Shaun Nichols: The environment in many technology companies is often likened to that of dorm halls at Stanford or MIT. Broadcom was a bit more like a USC frat house.
Hotboxing entire jets and building underground sex-caves is the stuff of legend - if you're a heavy metal band. For a business executive, it's just a shameful and depressing episode of excess and mismanagement.
On the other hand I'm sure that many of the young men who worked for Broadcom didn't mind that much; drugs and prostitutes beat the heck out of a wine country gift basket or being named employee of the month as an incentive package.

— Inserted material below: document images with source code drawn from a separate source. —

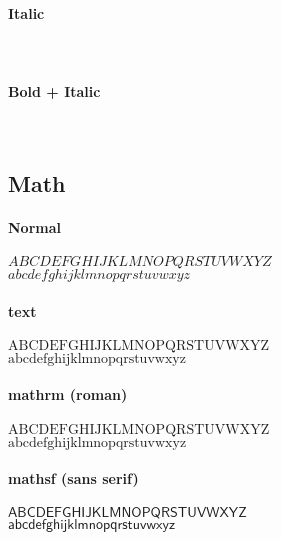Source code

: \documentclass[class=scrartcl,crop=false]{standalone}
\begin{document}
\\

\paragraph{Italic}

\\

\paragraph{Bold + Italic}

\\

\newpage

\subsection{Math}

\paragraph{Normal}

$ABCDEFGHIJKLMNOPQRSTUVWXYZ$\\
$abcdefghijklmnopqrstuvwxyz$

\paragraph{text}

$\text{ABCDEFGHIJKLMNOPQRSTUVWXYZ}$\\
$\text{abcdefghijklmnopqrstuvwxyz}$

\paragraph{mathrm (roman)}

$\mathrm{ABCDEFGHIJKLMNOPQRSTUVWXYZ}$\\
$\mathrm{abcdefghijklmnopqrstuvwxyz}$

\paragraph{mathsf (sans serif)}

$\mathsf{ABCDEFGHIJKLMNOPQRSTUVWXYZ}$\\
$\mathsf{abcdefghijklmnopqrstuvwxyz}$
\end{document}
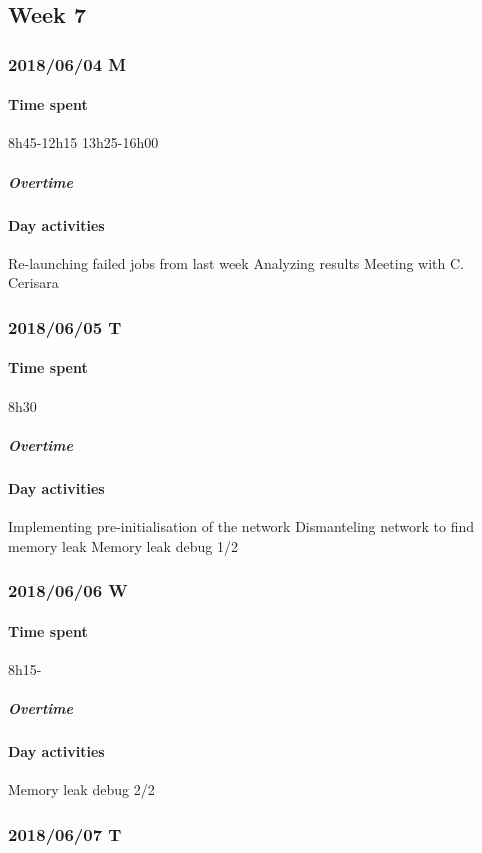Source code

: \subsection{Week 7}
\subsubsection{2018/06/04 M}
\paragraph{Time spent}
{8h45}-{12h15}
{13h25}-{16h00}

\subparagraph{Overtime}


\paragraph{Day activities}
Re-launching failed jobs from last week
Analyzing results
Meeting with C. Cerisara

\subsubsection{2018/06/05 T}
\paragraph{Time spent}
{8h30}

\subparagraph{Overtime}

\paragraph{Day activities}
Implementing pre-initialisation of the network
Dismanteling network to find memory leak
Memory leak debug 1/2

\subsubsection{2018/06/06 W}
\paragraph{Time spent}
{8h15}-

\subparagraph{Overtime}


\paragraph{Day activities}
Memory leak debug 2/2

\subsubsection{2018/06/07 T}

On another note, how often can you say that allegedly cooking the books to the tune of $2bn wasn't even the worst thing you did as chief executive?
6:
John Sculley - Apple
Iain Thomson: When Steve Jobs convinced Sculley to head up Apple with
the famous quote "Do you want to spend the rest of your life selling sugared
water or do you want a chance to change the world?", it looked like a great fit.
Sculley had been the youngest ever president of PepsiCo (albeit while married to the chairman's daughter) and was a genius at marketing and organisation. But he quickly showed that he didn't get the tech industry.
At first all looked good. He introduced much needed stock control and purchasing reform, adding millions to the balance sheet. Then he committed the ultimate sacrilege by kicking Jobs out of his own company.
After taking away the existing leader he then didn't keep control of the company. Under his leadership Apple grew initially and had a chance to dominate the PC industry. Instead it dissolved into petty power play by managers who wasted millions on personal projects and reorganisations that left staff confused and demoralised.
Sculley also kept the price of Apple hardware high at a time when PC prices were falling. This was what relegated Apple to an also-ran in terms of market share. Who would buy a $10,000 Mac llfx when you could buy a PC for half as much? PC prices continued to drop, while Apple's stayed constant or even rose.
Other errors included licensing parts of the Apple GUI to Microsoft, which proved very expensive in court, and disastrously spinning off the software division. Sculley was also involved with the Power PC debacle. Overall, his 10-year tenure can be seen as Apple's darkest hour.
Shaun Nichols: Sculley showed an early example of how the technology world differs from other business models. Pepsi and Coke have had the same competing products for decades. The most threatening advance either company can make is a new can design or marketing campaign, New Coke being the exception that proves the rule.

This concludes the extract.